【御湖鶴 純米吟醸 山恵錦】
フルーティー アルツン酸甘 美人さん
こないだ、いかにも地元モノっぽいクラシックなラベルの辛口純米をいただいた御湖鶴さん。今回は、ずっと飲みたかった大本命の山恵錦です。
このお酒は、国際的なお酒の鑑評会・IWC(インターナショナルワインチャレンジ)2021でチャンピオン=世界一に輝いたお酒。お店のホームページで入荷情報を見て、飛んでいきました。やっと会えた! 肩のIWC受賞ラベルが眩しい!
それでは、さっそく飲んでいきましょう。
香りは、アル甘ツン。お、結構アルコール感がくっきりですね。でもそれが上質で美しい。ほんのりマスカットのフルーティーさもあります。
口に含むと、きれいなフルーティー酸甘が、くっきり軽やかに踊ります。これは美人さん。
味わいはそのままおだやかに引いていくけど、その代わりに現れる含み香がまた素晴らしい。アルツンフルーティーほの苦が、美しく鼻に抜けていって恍惚。
アテは、ひと口飲んでから決めたチーズの味噌漬け。こちらのお店では何度か食べてる、間違いない一品です。そりゃもう合わないわけがない。ほんのり旨味を増強されたクリームチーズとワサビの相性がヤバいです。それが、お酒の甘味をほんの少し引き出してくれて、さらに幸せ。
アルコール感がくっきりしているので、初心者さんにはあんまり向かないのかもしれません。でも、それを楽しめる酒飲みさんなら、この美しさにやられると思います。美味しかった~!!
スペックは、
蔵元: 磐栄運送 諏訪御湖鶴酒造場 (長野県下諏訪町)
造り:純米吟醸 瓶燗一回火入れ
原料米:山恵錦
精米歩合:50%
アルコール度数:16% ・・・ 高め
酵母:長野C酵母(アルプス酵母)
製造年月:2022年8月
お蔵さんは、磐栄運送。え?って思いますよね。運送会社さんです。
実は、元々御湖鶴という銘柄は菱友酒造というお蔵さんで造られていました。しかし、菱友酒造は2017年に自己破産。その事業を引き継いだのが、福島県の運送会社・磐栄運送さんなんです。杜氏に長野県千曲市の酒蔵で醸造責任者をしていた竹内重彦さんを迎え、再起を図ります。
その後、老朽化していた蔵を抜本的に改修。最新の機器を導入し、ICTを駆使した新しい酒蔵に生まれ変わります。そして新蔵稼働から2期目の2020BYでいきなり世界一。しかも、生まれてまだ間もない長野県のお米・山恵錦を使っての受賞です。

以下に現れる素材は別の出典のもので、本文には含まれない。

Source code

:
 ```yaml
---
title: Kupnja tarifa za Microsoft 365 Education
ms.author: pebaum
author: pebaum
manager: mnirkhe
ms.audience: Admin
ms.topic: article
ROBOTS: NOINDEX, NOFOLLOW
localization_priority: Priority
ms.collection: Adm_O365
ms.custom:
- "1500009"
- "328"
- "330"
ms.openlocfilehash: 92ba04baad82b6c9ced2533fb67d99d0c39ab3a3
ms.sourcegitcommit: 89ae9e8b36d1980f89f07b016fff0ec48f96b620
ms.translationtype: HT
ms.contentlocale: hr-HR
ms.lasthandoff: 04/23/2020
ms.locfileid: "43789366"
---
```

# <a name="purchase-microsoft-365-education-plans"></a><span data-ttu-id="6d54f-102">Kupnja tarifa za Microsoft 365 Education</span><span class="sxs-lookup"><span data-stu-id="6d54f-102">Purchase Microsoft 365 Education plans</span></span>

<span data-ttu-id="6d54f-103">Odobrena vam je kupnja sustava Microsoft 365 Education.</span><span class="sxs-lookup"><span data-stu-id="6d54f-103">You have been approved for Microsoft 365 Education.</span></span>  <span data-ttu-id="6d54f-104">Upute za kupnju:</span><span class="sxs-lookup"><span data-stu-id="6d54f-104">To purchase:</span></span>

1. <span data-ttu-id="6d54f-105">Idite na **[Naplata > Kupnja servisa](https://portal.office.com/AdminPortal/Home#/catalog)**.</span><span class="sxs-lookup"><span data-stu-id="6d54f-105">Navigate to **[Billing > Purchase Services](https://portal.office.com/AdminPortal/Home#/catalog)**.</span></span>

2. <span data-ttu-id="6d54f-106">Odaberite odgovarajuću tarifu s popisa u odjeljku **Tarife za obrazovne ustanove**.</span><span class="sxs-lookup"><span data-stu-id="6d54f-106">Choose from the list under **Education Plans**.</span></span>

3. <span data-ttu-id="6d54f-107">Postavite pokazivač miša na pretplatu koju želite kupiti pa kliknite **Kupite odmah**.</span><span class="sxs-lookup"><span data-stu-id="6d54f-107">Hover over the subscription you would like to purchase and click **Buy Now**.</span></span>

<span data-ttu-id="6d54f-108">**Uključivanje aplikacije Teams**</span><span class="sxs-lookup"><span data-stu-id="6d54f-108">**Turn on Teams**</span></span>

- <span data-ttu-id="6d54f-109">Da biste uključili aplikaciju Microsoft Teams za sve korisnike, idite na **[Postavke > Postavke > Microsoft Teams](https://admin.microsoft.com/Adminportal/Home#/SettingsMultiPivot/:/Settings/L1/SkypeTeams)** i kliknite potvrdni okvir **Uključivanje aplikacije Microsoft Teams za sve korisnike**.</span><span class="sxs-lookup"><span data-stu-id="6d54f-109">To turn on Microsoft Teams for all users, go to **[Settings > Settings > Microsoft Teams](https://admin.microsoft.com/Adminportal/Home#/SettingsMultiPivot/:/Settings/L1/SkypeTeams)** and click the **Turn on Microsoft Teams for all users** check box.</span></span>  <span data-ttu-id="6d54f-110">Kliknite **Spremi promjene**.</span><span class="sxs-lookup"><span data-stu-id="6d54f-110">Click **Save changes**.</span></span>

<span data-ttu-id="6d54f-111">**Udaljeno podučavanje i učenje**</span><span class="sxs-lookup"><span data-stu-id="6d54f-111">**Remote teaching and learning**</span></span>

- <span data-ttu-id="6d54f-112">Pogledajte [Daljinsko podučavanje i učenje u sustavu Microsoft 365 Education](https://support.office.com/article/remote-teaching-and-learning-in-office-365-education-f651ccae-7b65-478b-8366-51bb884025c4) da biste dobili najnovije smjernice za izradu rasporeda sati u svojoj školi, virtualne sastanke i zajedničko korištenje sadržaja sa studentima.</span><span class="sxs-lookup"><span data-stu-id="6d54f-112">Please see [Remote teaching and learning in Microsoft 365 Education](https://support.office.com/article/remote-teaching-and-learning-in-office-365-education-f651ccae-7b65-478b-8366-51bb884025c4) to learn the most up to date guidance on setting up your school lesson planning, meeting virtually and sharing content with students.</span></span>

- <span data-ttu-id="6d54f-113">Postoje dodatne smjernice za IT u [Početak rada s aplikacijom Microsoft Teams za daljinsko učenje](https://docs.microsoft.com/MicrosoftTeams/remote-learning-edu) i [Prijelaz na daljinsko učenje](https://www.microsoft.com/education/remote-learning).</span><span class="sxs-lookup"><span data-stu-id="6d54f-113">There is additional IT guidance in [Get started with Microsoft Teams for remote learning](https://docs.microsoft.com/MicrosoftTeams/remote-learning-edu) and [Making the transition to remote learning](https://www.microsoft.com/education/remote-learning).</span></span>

でも、この受賞は最新の機械やICTだけが要因じゃありません。竹内さんの「美味しい酒を造るために一切妥協はしない。機械化やICT技術の導入はするが、手間暇をかけた方がよい作業はとことん人手に頼る」という方針のなせる業。職人ですねえ。カッコいい。
僕は、職人の本質は伝統を守ることじゃなくて、良いものを追求するこの姿勢なんだと思います。
御湖鶴さんをジブリで例えると「紅の豚」のジリオラさん。フィオの、超絶美人のお姉さま。自分が美人なことをよく知っていて、自信もあって、ちょっとツンとしてます。でもそこが良い。それに、やっぱり陽気なイタリア娘。フィオが出発するシーンで、嬉しそうに換装用の部品をフィオに渡してるし、はしゃいで見送るのがかわいいです。